## Activity
A complete response lists each line of the data below that includes the word "electrónico".

Data extracted from a collection:
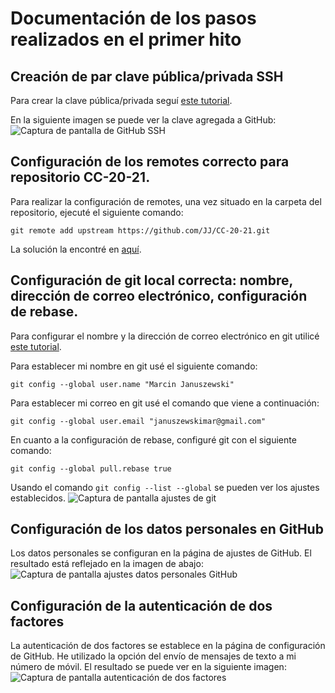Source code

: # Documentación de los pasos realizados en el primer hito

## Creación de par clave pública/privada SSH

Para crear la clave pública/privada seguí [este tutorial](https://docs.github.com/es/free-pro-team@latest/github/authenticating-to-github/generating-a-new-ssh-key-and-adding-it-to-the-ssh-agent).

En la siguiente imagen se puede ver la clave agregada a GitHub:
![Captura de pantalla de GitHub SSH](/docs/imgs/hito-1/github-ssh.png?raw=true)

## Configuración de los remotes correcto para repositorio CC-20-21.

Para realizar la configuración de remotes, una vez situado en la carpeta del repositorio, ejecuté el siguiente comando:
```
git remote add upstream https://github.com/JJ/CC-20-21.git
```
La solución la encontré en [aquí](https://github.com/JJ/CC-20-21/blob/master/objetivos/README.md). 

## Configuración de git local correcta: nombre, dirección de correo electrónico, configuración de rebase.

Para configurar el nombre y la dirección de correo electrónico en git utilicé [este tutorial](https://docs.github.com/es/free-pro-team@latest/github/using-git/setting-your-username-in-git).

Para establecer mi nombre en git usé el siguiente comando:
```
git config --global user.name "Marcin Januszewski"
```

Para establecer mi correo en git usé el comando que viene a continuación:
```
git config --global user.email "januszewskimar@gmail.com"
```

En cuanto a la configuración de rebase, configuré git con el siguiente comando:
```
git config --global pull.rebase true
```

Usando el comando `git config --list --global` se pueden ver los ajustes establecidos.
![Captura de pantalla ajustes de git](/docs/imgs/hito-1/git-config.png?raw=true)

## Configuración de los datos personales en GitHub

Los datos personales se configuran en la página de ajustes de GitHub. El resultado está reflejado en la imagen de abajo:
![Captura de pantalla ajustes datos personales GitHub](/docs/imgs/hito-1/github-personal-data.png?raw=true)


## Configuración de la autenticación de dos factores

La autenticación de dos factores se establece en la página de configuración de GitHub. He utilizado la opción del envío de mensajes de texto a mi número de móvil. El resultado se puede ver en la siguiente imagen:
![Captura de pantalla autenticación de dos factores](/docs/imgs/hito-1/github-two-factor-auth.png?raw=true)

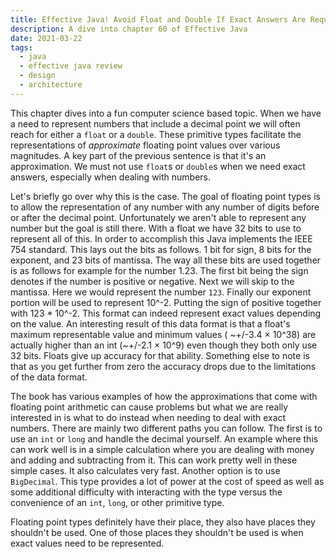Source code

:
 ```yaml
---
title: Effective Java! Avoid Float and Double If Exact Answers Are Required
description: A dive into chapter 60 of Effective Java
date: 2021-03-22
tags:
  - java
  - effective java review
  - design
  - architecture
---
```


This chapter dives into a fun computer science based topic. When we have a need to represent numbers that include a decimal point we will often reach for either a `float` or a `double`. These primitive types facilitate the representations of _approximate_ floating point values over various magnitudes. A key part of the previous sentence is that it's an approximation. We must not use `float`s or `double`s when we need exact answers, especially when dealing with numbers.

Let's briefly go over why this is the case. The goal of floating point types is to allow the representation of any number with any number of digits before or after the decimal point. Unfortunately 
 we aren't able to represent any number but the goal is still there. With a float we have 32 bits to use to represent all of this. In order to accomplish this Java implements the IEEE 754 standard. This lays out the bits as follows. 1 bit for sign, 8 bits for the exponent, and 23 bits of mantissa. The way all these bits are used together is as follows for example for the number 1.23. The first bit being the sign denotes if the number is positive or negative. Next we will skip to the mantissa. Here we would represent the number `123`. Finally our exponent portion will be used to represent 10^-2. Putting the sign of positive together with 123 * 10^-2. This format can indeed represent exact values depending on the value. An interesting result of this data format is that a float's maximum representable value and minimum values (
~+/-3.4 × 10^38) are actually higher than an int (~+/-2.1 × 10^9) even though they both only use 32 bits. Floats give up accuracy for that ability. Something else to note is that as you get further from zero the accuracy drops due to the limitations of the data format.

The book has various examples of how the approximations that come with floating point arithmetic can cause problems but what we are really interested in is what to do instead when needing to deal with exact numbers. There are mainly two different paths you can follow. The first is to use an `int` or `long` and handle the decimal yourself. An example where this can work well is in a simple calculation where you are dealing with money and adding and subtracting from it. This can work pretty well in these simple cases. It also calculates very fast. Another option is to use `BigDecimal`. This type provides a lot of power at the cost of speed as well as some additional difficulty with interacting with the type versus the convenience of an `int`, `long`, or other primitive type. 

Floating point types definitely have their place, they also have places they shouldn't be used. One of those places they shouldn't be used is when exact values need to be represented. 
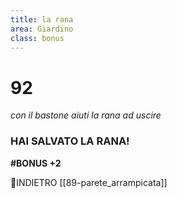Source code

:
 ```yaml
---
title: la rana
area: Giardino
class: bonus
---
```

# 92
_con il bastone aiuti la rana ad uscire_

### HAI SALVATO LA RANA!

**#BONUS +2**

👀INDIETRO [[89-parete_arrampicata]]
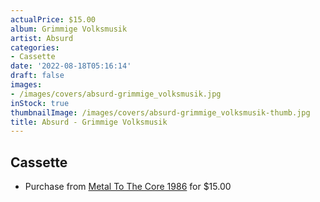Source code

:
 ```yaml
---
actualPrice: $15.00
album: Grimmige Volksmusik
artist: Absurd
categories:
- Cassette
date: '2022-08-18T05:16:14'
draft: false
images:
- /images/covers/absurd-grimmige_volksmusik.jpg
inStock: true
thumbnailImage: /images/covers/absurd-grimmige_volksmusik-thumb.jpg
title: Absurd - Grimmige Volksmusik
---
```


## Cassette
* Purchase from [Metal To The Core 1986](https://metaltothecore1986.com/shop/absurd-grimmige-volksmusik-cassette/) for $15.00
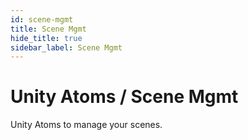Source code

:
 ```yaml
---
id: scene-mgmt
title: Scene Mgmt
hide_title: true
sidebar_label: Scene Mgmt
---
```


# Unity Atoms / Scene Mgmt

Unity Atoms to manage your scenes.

## Result for this exercise
## Configuración de git local correcta: nombre, dirección de correo electrónico, configuración de rebase.
Para configurar el nombre y la dirección de correo electrónico en git utilicé [este tutorial](https://docs.github.com/es/free-pro-team@latest/github/using-git/setting-your-username-in-git).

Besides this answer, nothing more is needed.